**Work to be completed:** For this exercise, output the line containing "##### 2023-02-06 15:33:21 UTC ~ 华尔街日报中文网" and every line after it through the end of the records, exactly, and no other line.

Excerpts from a dataset:
__________________________________________________
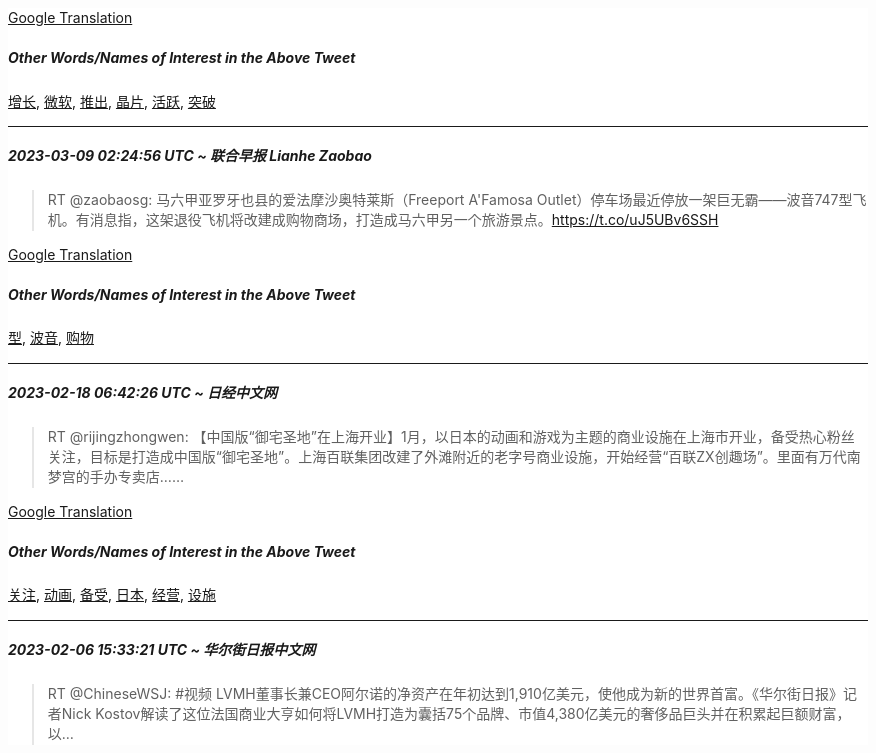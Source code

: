 [Google Translation](https://translate.google.com/?hi=en&tab=TT&sl=zh-CN&tl=en&op=translate&text=RT+%40nanyangpress%3A+OpenAI%E6%89%93%E9%80%A0%E7%9A%84%E8%81%8A%E5%A4%A9%E6%9C%BA%E5%99%A8%E4%BA%BAChatGPT%E8%87%AA%E5%8E%BB%E5%B9%B411%E6%9C%88%E5%BA%95%E6%8E%A8%E5%87%BA%E5%90%8E%EF%BC%8C%E7%9F%AD%E7%9F%AD2%E4%B8%AA%E6%9C%88%E5%86%85%E6%B4%BB%E8%B7%83%E7%94%A8%E6%88%B7%E6%95%B0%E7%AA%81%E7%A0%B41%E4%BA%BF%E6%88%B7%EF%BC%8C%E6%88%90%E4%B8%BA%E5%8F%B2%E4%B8%8A%E7%94%A8%E6%88%B7%E6%95%B0%E5%A2%9E%E9%95%BF%E6%9C%80%E5%BF%AB%E7%9A%84%E5%BA%94%E7%94%A8%E7%A8%8B%E5%BC%8F%E3%80%82%E8%B0%81%E6%98%AF%E8%BF%99%E6%B3%A2ChatGPT%E7%94%9F%E6%88%90%E5%BC%8FAI%E7%9A%84%E8%B5%A2%E5%AE%B6%EF%BC%9F%E4%BD%A0%E4%BB%A5%E4%B8%BA%E5%8F%AA%E6%9C%89%E5%BE%AE%E8%BD%AF%EF%BC%9F%E5%85%B6%E5%AE%9E%E5%B9%95%E5%90%8E%E7%9A%84%E8%B5%A2%E5%AE%B6%E6%98%AFGPU%E6%99%B6%E7%89%87%E9%BE%99%E5%A4%B4%E4%BC%81%E4%B8%9ANVIDIA%E3%80%82htt%E2%80%A6)
##### Other Words/Names of Interest in the Above Tweet
[增长](增长.md), [微软](微软.md), [推出](推出.md), [晶片](晶片.md), [活跃](活跃.md), [突破](突破.md)
___
##### 2023-03-09 02:24:56 UTC ~ 联合早报 Lianhe Zaobao
> RT @zaobaosg: 马六甲亚罗牙也县的爱法摩沙奥特莱斯（Freeport A'Famosa Outlet）停车场最近停放一架巨无霸——波音747型飞机。有消息指，这架退役飞机将改建成购物商场，打造成马六甲另一个旅游景点。https://t.co/uJ5UBv6SSH

[Google Translation](https://translate.google.com/?hi=en&tab=TT&sl=zh-CN&tl=en&op=translate&text=RT+%40zaobaosg%3A+%E9%A9%AC%E5%85%AD%E7%94%B2%E4%BA%9A%E7%BD%97%E7%89%99%E4%B9%9F%E5%8E%BF%E7%9A%84%E7%88%B1%E6%B3%95%E6%91%A9%E6%B2%99%E5%A5%A5%E7%89%B9%E8%8E%B1%E6%96%AF%EF%BC%88Freeport+A%27Famosa+Outlet%EF%BC%89%E5%81%9C%E8%BD%A6%E5%9C%BA%E6%9C%80%E8%BF%91%E5%81%9C%E6%94%BE%E4%B8%80%E6%9E%B6%E5%B7%A8%E6%97%A0%E9%9C%B8%E2%80%94%E2%80%94%E6%B3%A2%E9%9F%B3747%E5%9E%8B%E9%A3%9E%E6%9C%BA%E3%80%82%E6%9C%89%E6%B6%88%E6%81%AF%E6%8C%87%EF%BC%8C%E8%BF%99%E6%9E%B6%E9%80%80%E5%BD%B9%E9%A3%9E%E6%9C%BA%E5%B0%86%E6%94%B9%E5%BB%BA%E6%88%90%E8%B4%AD%E7%89%A9%E5%95%86%E5%9C%BA%EF%BC%8C%E6%89%93%E9%80%A0%E6%88%90%E9%A9%AC%E5%85%AD%E7%94%B2%E5%8F%A6%E4%B8%80%E4%B8%AA%E6%97%85%E6%B8%B8%E6%99%AF%E7%82%B9%E3%80%82https%3A%2F%2Ft.co%2FuJ5UBv6SSH)
##### Other Words/Names of Interest in the Above Tweet
[型](型.md), [波音](波音.md), [购物](购物.md)
___
##### 2023-02-18 06:42:26 UTC ~ 日经中文网
> RT @rijingzhongwen: 【中国版“御宅圣地”在上海开业】1月，以日本的动画和游戏为主题的商业设施在上海市开业，备受热心粉丝关注，目标是打造成中国版“御宅圣地”。上海百联集团改建了外滩附近的老字号商业设施，开始经营“百联ZX创趣场”。里面有万代南梦宫的手办专卖店……

[Google Translation](https://translate.google.com/?hi=en&tab=TT&sl=zh-CN&tl=en&op=translate&text=RT+%40rijingzhongwen%3A+%E3%80%90%E4%B8%AD%E5%9B%BD%E7%89%88%E2%80%9C%E5%BE%A1%E5%AE%85%E5%9C%A3%E5%9C%B0%E2%80%9D%E5%9C%A8%E4%B8%8A%E6%B5%B7%E5%BC%80%E4%B8%9A%E3%80%911%E6%9C%88%EF%BC%8C%E4%BB%A5%E6%97%A5%E6%9C%AC%E7%9A%84%E5%8A%A8%E7%94%BB%E5%92%8C%E6%B8%B8%E6%88%8F%E4%B8%BA%E4%B8%BB%E9%A2%98%E7%9A%84%E5%95%86%E4%B8%9A%E8%AE%BE%E6%96%BD%E5%9C%A8%E4%B8%8A%E6%B5%B7%E5%B8%82%E5%BC%80%E4%B8%9A%EF%BC%8C%E5%A4%87%E5%8F%97%E7%83%AD%E5%BF%83%E7%B2%89%E4%B8%9D%E5%85%B3%E6%B3%A8%EF%BC%8C%E7%9B%AE%E6%A0%87%E6%98%AF%E6%89%93%E9%80%A0%E6%88%90%E4%B8%AD%E5%9B%BD%E7%89%88%E2%80%9C%E5%BE%A1%E5%AE%85%E5%9C%A3%E5%9C%B0%E2%80%9D%E3%80%82%E4%B8%8A%E6%B5%B7%E7%99%BE%E8%81%94%E9%9B%86%E5%9B%A2%E6%94%B9%E5%BB%BA%E4%BA%86%E5%A4%96%E6%BB%A9%E9%99%84%E8%BF%91%E7%9A%84%E8%80%81%E5%AD%97%E5%8F%B7%E5%95%86%E4%B8%9A%E8%AE%BE%E6%96%BD%EF%BC%8C%E5%BC%80%E5%A7%8B%E7%BB%8F%E8%90%A5%E2%80%9C%E7%99%BE%E8%81%94ZX%E5%88%9B%E8%B6%A3%E5%9C%BA%E2%80%9D%E3%80%82%E9%87%8C%E9%9D%A2%E6%9C%89%E4%B8%87%E4%BB%A3%E5%8D%97%E6%A2%A6%E5%AE%AB%E7%9A%84%E6%89%8B%E5%8A%9E%E4%B8%93%E5%8D%96%E5%BA%97%E2%80%A6%E2%80%A6)
##### Other Words/Names of Interest in the Above Tweet
[关注](关注.md), [动画](动画.md), [备受](备受.md), [日本](日本.md), [经营](经营.md), [设施](设施.md)
___
##### 2023-02-06 15:33:21 UTC ~ 华尔街日报中文网
> RT @ChineseWSJ: #视频 LVMH董事长兼CEO阿尔诺的净资产在年初达到1,910亿美元，使他成为新的世界首富。《华尔街日报》记者Nick Kostov解读了这位法国商业大亨如何将LVMH打造为囊括75个品牌、市值4,380亿美元的奢侈品巨头并在积累起巨额财富，以…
__________________________________________________
**Result of this task:**
##### 2023-02-06 15:33:21 UTC ~ 华尔街日报中文网
> RT @ChineseWSJ: #视频 LVMH董事长兼CEO阿尔诺的净资产在年初达到1,910亿美元，使他成为新的世界首富。《华尔街日报》记者Nick Kostov解读了这位法国商业大亨如何将LVMH打造为囊括75个品牌、市值4,380亿美元的奢侈品巨头并在积累起巨额财富，以…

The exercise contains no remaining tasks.